=== Required work ===
All lines of the records below that contain the word "spriteNodeWithColor" must be listed.
##### Data to use #####
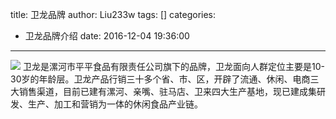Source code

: title: 卫龙品牌
author: Liu233w
tags: []
categories:
  - 卫龙品牌介绍
date: 2016-12-04 19:36:00
---
<image src="/img/weilong.jpg">
<!--more-->
卫龙是漯河市平平食品有限责任公司旗下的品牌，卫龙面向人群定位主要是10-30岁的年龄层。卫龙产品行销三十多个省、市、区，开辟了流通、休闲、电商三大销售渠道，目前已建有漯河、亲嘴、驻马店、卫来四大生产基地，现已建成集研发、生产、加工和营销为一体的休闲食品产业链。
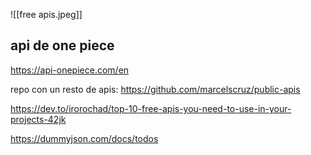 ![[free apis.jpeg]]

## api de one piece

https://api-onepiece.com/en

repo con un resto de apis:
https://github.com/marcelscruz/public-apis

https://dev.to/irorochad/top-10-free-apis-you-need-to-use-in-your-projects-42jk

https://dummyjson.com/docs/todos
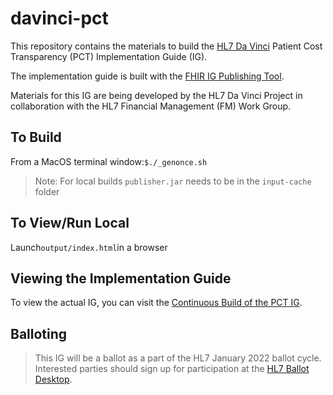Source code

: # davinci-pct
This repository contains the materials to build the [HL7 Da Vinci](http://www.hl7.org/about/davinci/) Patient Cost Transparency (PCT) Implementation Guide (IG).

The implementation guide is built with the [FHIR IG Publishing Tool](https://www.hl7.org/fhir/downloads.html).

Materials for this IG are being developed by the HL7 Da Vinci Project in collaboration with the HL7 Financial Management (FM) Work Group.

## To Build
From a MacOS terminal window:`$./_genonce.sh`
>Note: For local builds `publisher.jar` needs to be in the `input-cache` folder

## To View/Run Local
Launch`output/index.html`in a browser

## Viewing the Implementation Guide
To view the actual IG, you can visit the [Continuous Build of the PCT IG](http://build.fhir.org/ig/HL7/davinci-pct/index.html).

## Balloting
>This IG will be a ballot as a part of the HL7 January 2022 ballot cycle. Interested parties should sign up for participation at the [HL7 Ballot Desktop](http://www.hl7.org/ctl.cfm?action=ballots.home).
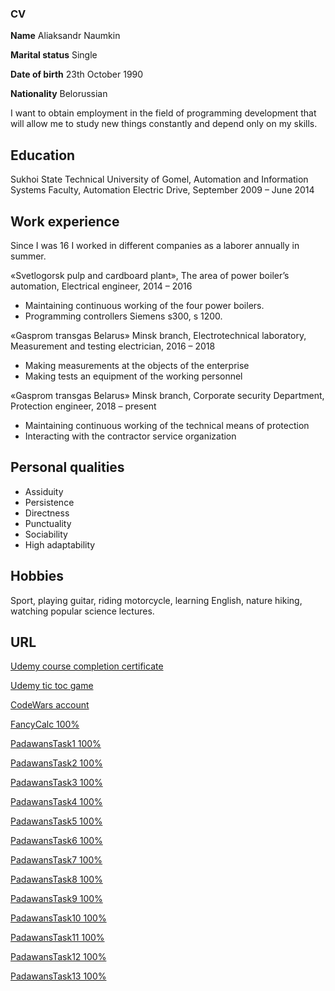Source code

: ### CV

**Name** 				        Aliaksandr Naumkin

**Marital status**			Single

**Date of birth**			  23th October 1990

**Nationality**				  Belorussian

I want to obtain employment in the field of programming development that will allow me to study new things constantly and depend only on my skills.

## **Education**

Sukhoi State Technical University of Gomel, Automation and Information Systems Faculty, Automation Electric Drive, September 2009 – June 2014

## **Work experience**

Since I was 16 I worked in different companies as a laborer annually in summer.

«Svetlogorsk pulp and cardboard plant», The area of power boiler’s automation, Electrical engineer, 2014 – 2016
- Maintaining continuous working of the four power boilers.
- Programming controllers Siemens s300, s 1200.

«Gasprom transgas Belarus» Minsk branch, Electrotechnical laboratory, Measurement and testing electrician, 2016 – 2018
- Making measurements at the objects of the enterprise
- Making tests an equipment of the working personnel

«Gasprom transgas Belarus» Minsk branch, Corporate security Department, Protection engineer, 2018 – present
- Maintaining continuous working of the technical means of protection
- Interacting with the contractor service organization

## **Personal qualities**

- Assiduity
- Persistence
- Directness
- Punctuality
- Sociability
- High adaptability

## **Hobbies**

Sport, playing guitar, riding motorcycle, learning English, nature hiking, watching popular science lectures.

## **URL**
<a href="https://www.ude.my/UC-TBI5PEZN">Udemy course completion certificate</a>

<a href="https://github.com/mallanka/udemy_tic_toc.git">Udemy tic toc game</a>

<a href="https://www.codewars.com/users/mallanka">CodeWars account</a>

<a href="https://github.com/mallanka/FancyCalc.git">FancyCalc 100%</a>

<a href="https://github.com/mallanka/PadawansTask1.git">PadawansTask1 100%</a>

<a href="https://github.com/mallanka/PadawansTask2.git">PadawansTask2 100%</a>

<a href="https://github.com/mallanka/PadawansTask3.git">PadawansTask3 100%</a>

<a href="https://github.com/mallanka/PadawansTask4.git">PadawansTask4 100%</a>

<a href="https://github.com/mallanka/PadawansTask5.git">PadawansTask5 100%</a>

<a href="https://github.com/mallanka/PadawansTask6.git">PadawansTask6 100%</a>

<a href="https://github.com/mallanka/PadawansTask7.git">PadawansTask7 100%</a>

<a href="https://github.com/mallanka/PadawansTask8.git">PadawansTask8 100%</a>

<a href="https://github.com/mallanka/PadawansTask9.git">PadawansTask9 100%</a>

<a href="https://github.com/mallanka/PadawansTask10.git">PadawansTask10 100%</a>

<a href="https://github.com/mallanka/PadawansTask11.git">PadawansTask11 100%</a>

<a href="https://github.com/mallanka/PadawansTask12.git">PadawansTask12 100%</a>

<a href="https://github.com/mallanka/PadawansTask13.git">PadawansTask13 100%</a>
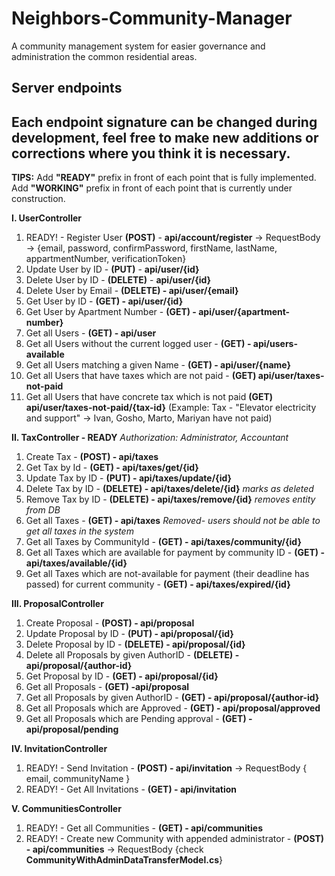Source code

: # Neighbors-Community-Manager
A community management system for easier governance and administration the common residential areas.

Server endpoints
----------------

**Each endpoint signature can be changed during development, feel free to make new additions or corrections where you think it is necessary.**
------------------------------------------------------------------------

**TIPS:** 
Add **"READY"** prefix in front of each point that is fully implemented.
Add **"WORKING"** prefix in front of each point that is currently under construction.


**I. UserController** 

 1. READY! - Register User **(POST)** - **api/account/register** -> RequestBody -> {email, password, confirmPassword, firstName, lastName, appartmentNumber, verificationToken}
 2. Update User by ID - **(PUT)** - **api/user/{id}**
 3. Delete User by ID - **(DELETE)** - **api/user/{id}**
 4. Delete User by Email - **(DELETE) - api/user/{email}**
 5. Get User by ID - **(GET) - api/user/{id}**
 6. Get User by Apartment Number - **(GET) - api/user/{apartment-number}**
 6. Get all Users - **(GET) - api/user**
 7. Get all Users without the current logged user - **(GET) - api/users-available**
 8. Get all Users matching a given Name - **(GET) - api/user/{name}**
 9. Get all Users that have taxes which are not paid - **(GET) api/user/taxes-not-paid**
 10. Get all Users that have concrete tax which is not paid **(GET) api/user/taxes-not-paid/{tax-id}**
(Example: Tax - "Elevator electricity and support" -> Ivan, Gosho, Marto, Mariyan have not paid)

**II. TaxController - READY**
*Authorization: Administrator, Accountant*

 1. Create Tax - **(POST) - api/taxes**
 2. Get Tax by Id - **(GET) - api/taxes/get/{id}** 
 3. Update Tax by ID - **(PUT) - api/taxes/update/{id}**
 4. Delete Tax by ID - **(DELETE) - api/taxes/delete/{id}** *marks as deleted*
 5. Remove Tax by ID - **(DELETE) - api/taxes/remove/{id}** *removes entity from DB*
 6. Get all Taxes - **(GET) - api/taxes** *Removed- users should not be able to get all taxes in the system*
 7. Get all Taxes by CommunityId - **(GET) - api/taxes/community/{id}**
 8. Get all Taxes which are available for payment by community ID - **(GET) - api/taxes/available/{id}**
 9. Get all Taxes which are not-available for payment (their deadline has passed) for current community - **(GET) - api/taxes/expired/{id}**

**III. ProposalController**

 1. Create Proposal - **(POST) - api/proposal**
 2. Update Proposal by ID - **(PUT) - api/proposal/{id}**
 3. Delete Proposal by ID - **(DELETE) - api/proposal/{id}**
 4. Delete all Proposals by given AuthorID - **(DELETE) - api/proposal/{author-id}**
 5. Get Proposal by ID - **(GET) - api/proposal/{id}**
 6. Get all Proposals - **(GET) -api/proposal**
 7. Get all Proposals by given AuthorID - **(GET) - api/proposal/{author-id}**
 8. Get all Proposals which are Approved - **(GET) - api/proposal/approved**
 9. Get all Proposals which are Pending approval - **(GET) - api/proposal/pending**

**IV. InvitationController**
 1. READY! - Send Invitation - **(POST) - api/invitation** -> RequestBody { email, communityName }
 2. READY! - Get All Invitations - **(GET) - api/invitation**

**V. CommunitiesController**
 1. READY! - Get all Communities - **(GET) - api/communities** 
 2. READY! - Create new Community with appended administrator - **(POST) - api/communities** -> RequestBody {check **CommunityWithAdminDataTransferModel.cs**}
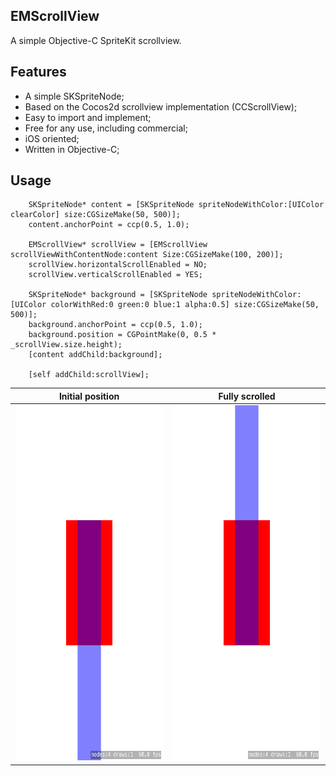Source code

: EMScrollView
-----------------------
A simple Objective-C SpriteKit scrollview.

Features
-----------------------
- A simple SKSpriteNode;
- Based on the Cocos2d scrollview implementation (CCScrollView);
- Easy to import and implement;
- Free for any use, including commercial;
- iOS oriented;
- Written in Objective-C;

Usage
-----------------------
        SKSpriteNode* content = [SKSpriteNode spriteNodeWithColor:[UIColor clearColor] size:CGSizeMake(50, 500)];
        content.anchorPoint = ccp(0.5, 1.0);
        
        EMScrollView* scrollView = [EMScrollView scrollViewWithContentNode:content Size:CGSizeMake(100, 200)];
        scrollView.horizontalScrollEnabled = NO;
        scrollView.verticalScrollEnabled = YES;
        
        SKSpriteNode* background = [SKSpriteNode spriteNodeWithColor:[UIColor colorWithRed:0 green:0 blue:1 alpha:0.5] size:CGSizeMake(50, 500)];
        background.anchorPoint = ccp(0.5, 1.0);
        background.position = CGPointMake(0, 0.5 * _scrollView.size.height);
        [content addChild:background];
        
        [self addChild:scrollView];
        
Initial position                  |  Fully scrolled
:--------------------------------:|:-----------------------------------:
<img src="docs/scrollview_initial.png" width="320" height="568">  |  <img src="docs/scrollview_fullyscrolled.png" width="320" height="568">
#####
=== Task answer ===
        SKSpriteNode* content = [SKSpriteNode spriteNodeWithColor:[UIColor clearColor] size:CGSizeMake(50, 500)];
        SKSpriteNode* background = [SKSpriteNode spriteNodeWithColor:[UIColor colorWithRed:0 green:0 blue:1 alpha:0.5] size:CGSizeMake(50, 500)];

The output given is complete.